What is needed is an exact copy of all the records.

━━━ Data excerpts

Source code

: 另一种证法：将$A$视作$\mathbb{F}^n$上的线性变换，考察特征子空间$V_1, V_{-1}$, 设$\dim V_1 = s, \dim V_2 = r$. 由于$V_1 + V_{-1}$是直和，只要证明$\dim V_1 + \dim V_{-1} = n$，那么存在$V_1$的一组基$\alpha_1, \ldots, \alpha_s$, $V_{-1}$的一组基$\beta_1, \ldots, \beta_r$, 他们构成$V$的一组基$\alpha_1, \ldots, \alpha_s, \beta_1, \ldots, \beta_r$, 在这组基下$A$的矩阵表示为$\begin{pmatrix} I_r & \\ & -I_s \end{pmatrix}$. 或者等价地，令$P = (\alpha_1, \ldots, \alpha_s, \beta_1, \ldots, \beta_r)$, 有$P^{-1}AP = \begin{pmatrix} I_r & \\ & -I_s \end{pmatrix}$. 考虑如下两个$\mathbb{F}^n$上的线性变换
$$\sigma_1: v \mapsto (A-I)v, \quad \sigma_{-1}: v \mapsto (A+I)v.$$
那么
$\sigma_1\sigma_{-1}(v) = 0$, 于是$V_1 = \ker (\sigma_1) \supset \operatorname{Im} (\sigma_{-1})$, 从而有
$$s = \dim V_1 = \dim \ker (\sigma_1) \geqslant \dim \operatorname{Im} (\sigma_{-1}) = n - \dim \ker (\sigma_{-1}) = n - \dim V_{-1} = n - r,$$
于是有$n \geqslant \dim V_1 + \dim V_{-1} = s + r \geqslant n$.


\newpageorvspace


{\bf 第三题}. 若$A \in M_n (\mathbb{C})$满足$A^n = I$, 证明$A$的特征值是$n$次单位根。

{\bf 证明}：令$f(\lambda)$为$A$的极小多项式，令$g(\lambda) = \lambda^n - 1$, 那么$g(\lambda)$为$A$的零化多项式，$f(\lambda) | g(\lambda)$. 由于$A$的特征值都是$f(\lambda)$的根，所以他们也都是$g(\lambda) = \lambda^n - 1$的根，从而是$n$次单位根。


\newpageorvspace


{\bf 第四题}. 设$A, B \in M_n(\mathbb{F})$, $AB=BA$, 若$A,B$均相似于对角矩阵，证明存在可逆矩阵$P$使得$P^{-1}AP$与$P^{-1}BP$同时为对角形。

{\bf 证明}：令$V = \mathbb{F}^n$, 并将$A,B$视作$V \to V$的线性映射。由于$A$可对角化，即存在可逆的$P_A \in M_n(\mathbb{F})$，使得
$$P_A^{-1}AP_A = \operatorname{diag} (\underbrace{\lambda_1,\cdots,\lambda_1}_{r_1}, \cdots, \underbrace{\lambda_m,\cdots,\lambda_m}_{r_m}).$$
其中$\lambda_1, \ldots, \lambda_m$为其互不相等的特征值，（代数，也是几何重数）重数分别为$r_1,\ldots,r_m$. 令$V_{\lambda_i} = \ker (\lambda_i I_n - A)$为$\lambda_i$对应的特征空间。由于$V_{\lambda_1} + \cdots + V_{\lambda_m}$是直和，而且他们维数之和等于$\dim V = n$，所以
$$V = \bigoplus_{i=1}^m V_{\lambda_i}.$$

━━━━━━

Exercise output
Source code

: 另一种证法：将$A$视作$\mathbb{F}^n$上的线性变换，考察特征子空间$V_1, V_{-1}$, 设$\dim V_1 = s, \dim V_2 = r$. 由于$V_1 + V_{-1}$是直和，只要证明$\dim V_1 + \dim V_{-1} = n$，那么存在$V_1$的一组基$\alpha_1, \ldots, \alpha_s$, $V_{-1}$的一组基$\beta_1, \ldots, \beta_r$, 他们构成$V$的一组基$\alpha_1, \ldots, \alpha_s, \beta_1, \ldots, \beta_r$, 在这组基下$A$的矩阵表示为$\begin{pmatrix} I_r & \\ & -I_s \end{pmatrix}$. 或者等价地，令$P = (\alpha_1, \ldots, \alpha_s, \beta_1, \ldots, \beta_r)$, 有$P^{-1}AP = \begin{pmatrix} I_r & \\ & -I_s \end{pmatrix}$. 考虑如下两个$\mathbb{F}^n$上的线性变换
$$\sigma_1: v \mapsto (A-I)v, \quad \sigma_{-1}: v \mapsto (A+I)v.$$
那么
$\sigma_1\sigma_{-1}(v) = 0$, 于是$V_1 = \ker (\sigma_1) \supset \operatorname{Im} (\sigma_{-1})$, 从而有
$$s = \dim V_1 = \dim \ker (\sigma_1) \geqslant \dim \operatorname{Im} (\sigma_{-1}) = n - \dim \ker (\sigma_{-1}) = n - \dim V_{-1} = n - r,$$
于是有$n \geqslant \dim V_1 + \dim V_{-1} = s + r \geqslant n$.


\newpageorvspace


{\bf 第三题}. 若$A \in M_n (\mathbb{C})$满足$A^n = I$, 证明$A$的特征值是$n$次单位根。

{\bf 证明}：令$f(\lambda)$为$A$的极小多项式，令$g(\lambda) = \lambda^n - 1$, 那么$g(\lambda)$为$A$的零化多项式，$f(\lambda) | g(\lambda)$. 由于$A$的特征值都是$f(\lambda)$的根，所以他们也都是$g(\lambda) = \lambda^n - 1$的根，从而是$n$次单位根。


\newpageorvspace


{\bf 第四题}. 设$A, B \in M_n(\mathbb{F})$, $AB=BA$, 若$A,B$均相似于对角矩阵，证明存在可逆矩阵$P$使得$P^{-1}AP$与$P^{-1}BP$同时为对角形。

{\bf 证明}：令$V = \mathbb{F}^n$, 并将$A,B$视作$V \to V$的线性映射。由于$A$可对角化，即存在可逆的$P_A \in M_n(\mathbb{F})$，使得
$$P_A^{-1}AP_A = \operatorname{diag} (\underbrace{\lambda_1,\cdots,\lambda_1}_{r_1}, \cdots, \underbrace{\lambda_m,\cdots,\lambda_m}_{r_m}).$$
其中$\lambda_1, \ldots, \lambda_m$为其互不相等的特征值，（代数，也是几何重数）重数分别为$r_1,\ldots,r_m$. 令$V_{\lambda_i} = \ker (\lambda_i I_n - A)$为$\lambda_i$对应的特征空间。由于$V_{\lambda_1} + \cdots + V_{\lambda_m}$是直和，而且他们维数之和等于$\dim V = n$，所以
$$V = \bigoplus_{i=1}^m V_{\lambda_i}.$$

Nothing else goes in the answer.